There's a first time for everybody, even Maroon 5 fans. You probably found this site on the board and now you wanna know what all this is about.
That's what this WTF page is for. It's what normal people call a FAQ, but since I'm not normal, I thought I'd try a different three letter anagram.
Erhem...to getting the puzzled look off your face.
OK, so what the **** is Herbal Essences?
In case you haven't heard of
such a thing, probably because you aren't from the USA or just don't
watch TV since they never have a thing on (and I don't blame you), I'll
explain.
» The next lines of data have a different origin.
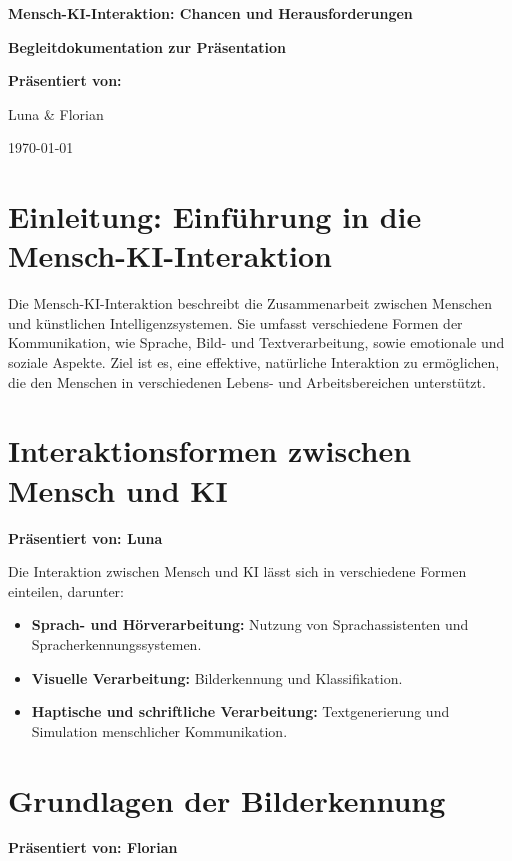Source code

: \documentclass[a4paper,12pt]{article}
\begin{document}
\begin{titlepage}
    \centering
    \vspace*{1.5cm}
    \Huge\textbf{Mensch-KI-Interaktion: Chancen und Herausforderungen}

    \vspace{1cm}
    \Large\textbf{Begleitdokumentation zur Präsentation}

    \vspace{2cm}
    \textbf{Präsentiert von:}

    \vspace{0.5cm}
    \large
    Luna \& Florian

    \vfill
    \large \today
\end{titlepage}

\tableofcontents
\newpage

\section{Einleitung: Einführung in die Mensch-KI-Interaktion}
Die Mensch-KI-Interaktion beschreibt die Zusammenarbeit zwischen Menschen und künstlichen Intelligenzsystemen. Sie umfasst verschiedene Formen der Kommunikation, wie Sprache, Bild- und Textverarbeitung, sowie emotionale und soziale Aspekte. Ziel ist es, eine effektive, natürliche Interaktion zu ermöglichen, die den Menschen in verschiedenen Lebens- und Arbeitsbereichen unterstützt.

\section{Interaktionsformen zwischen Mensch und KI}
\textbf{Präsentiert von: Luna}

Die Interaktion zwischen Mensch und KI lässt sich in verschiedene Formen einteilen, darunter:
\begin{itemize}
    \item \textbf{Sprach- und Hörverarbeitung:} Nutzung von Sprachassistenten und Spracherkennungssystemen.
    \item \textbf{Visuelle Verarbeitung:} Bilderkennung und Klassifikation.
    \item \textbf{Haptische und schriftliche Verarbeitung:} Textgenerierung und Simulation menschlicher Kommunikation.
\end{itemize}

\section{Grundlagen der Bilderkennung}
\textbf{Präsentiert von: Florian}
\end{document}
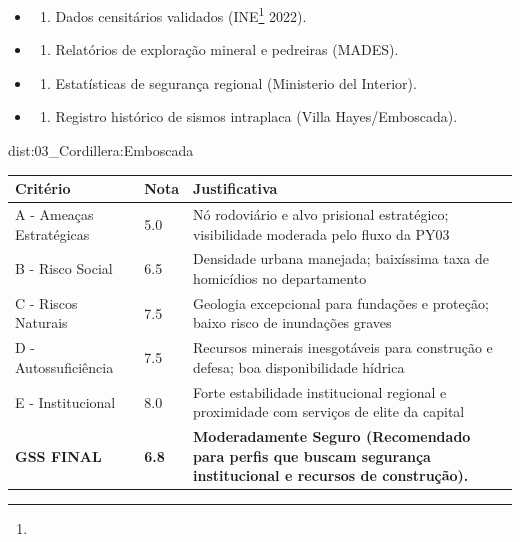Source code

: {\begin{itemize}
\tightlist
\item
  \begin{enumerate}
  \def\labelenumi{\arabic{enumi})}
  \tightlist
  \item
    Dados censitários validados (INE\footnote{\fineINE} 2022).
  \end{enumerate}
\item
  \begin{enumerate}
  \def\labelenumi{\arabic{enumi})}
  \setcounter{enumi}{1}
  \tightlist
  \item
    Relatórios de exploração mineral e pedreiras (MADES).
  \end{enumerate}
\item
  \begin{enumerate}
  \def\labelenumi{\arabic{enumi})}
  \setcounter{enumi}{2}
  \tightlist
  \item
    Estatísticas de segurança regional (Ministerio del Interior).
  \end{enumerate}
\item
  \begin{enumerate}
  \def\labelenumi{\arabic{enumi})}
  \setcounter{enumi}{3}
  \tightlist
  \item
    Registro histórico de sismos intraplaca (Villa Hayes/\allowbreak Emboscada).
  \end{enumerate}
\end{itemize}}{dist:03_Cordillera:Emboscada}
\begin{table}[ht!]
\small \begin{tabular}{p{3.0cm}p{0.8cm}p{6.0cm}} \toprule
\textbf{Critério} & \textbf{Nota} & \textbf{Justificativa} \\ \midrule
A - Ameaças Estratégicas & 5.0 & Nó rodoviário e alvo prisional estratégico; visibilidade moderada pelo fluxo da PY03 \\
B - Risco Social & 6.5 & Densidade urbana manejada; baixíssima taxa de homicídios no departamento \\
C - Riscos Naturais & 7.5 & Geologia excepcional para fundações e proteção; baixo risco de inundações graves \\
D - Autossuficiência & 7.5 & Recursos minerais inesgotáveis para construção e defesa; boa disponibilidade hídrica \\
E - Institucional & 8.0 & Forte estabilidade institucional regional e proximidade com serviços de elite da capital \\
\midrule \textbf{GSS FINAL} & \textbf{6.8} & \textbf{Moderadamente Seguro (Recomendado para perfis que buscam segurança institucional e recursos de construção).} \\ \bottomrule \end{tabular}
\end{table}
Herbal Essences is a brand of Clairol shampoo and conditioner,
etc. I better make a disclaimer right quick in case Clairol wants my
arse for this
This is purely a JOKE. I am
not a sponsor of this stuff, I happen to use it, but I am NOT a
sponsor. I have no connection with this company or any of its
affiliates, and there is no series of shampoo for men that I know of.
Ok, that cleared hopefully,
Herbal Essences is a shampoo. From my knowledge, at this point, it is
only for us girls. But I literally sit around in some spare time and
write this stuff up, making up an imaginary men's series of shampoos.
Guess who the stars are of these ads? Maroon 5.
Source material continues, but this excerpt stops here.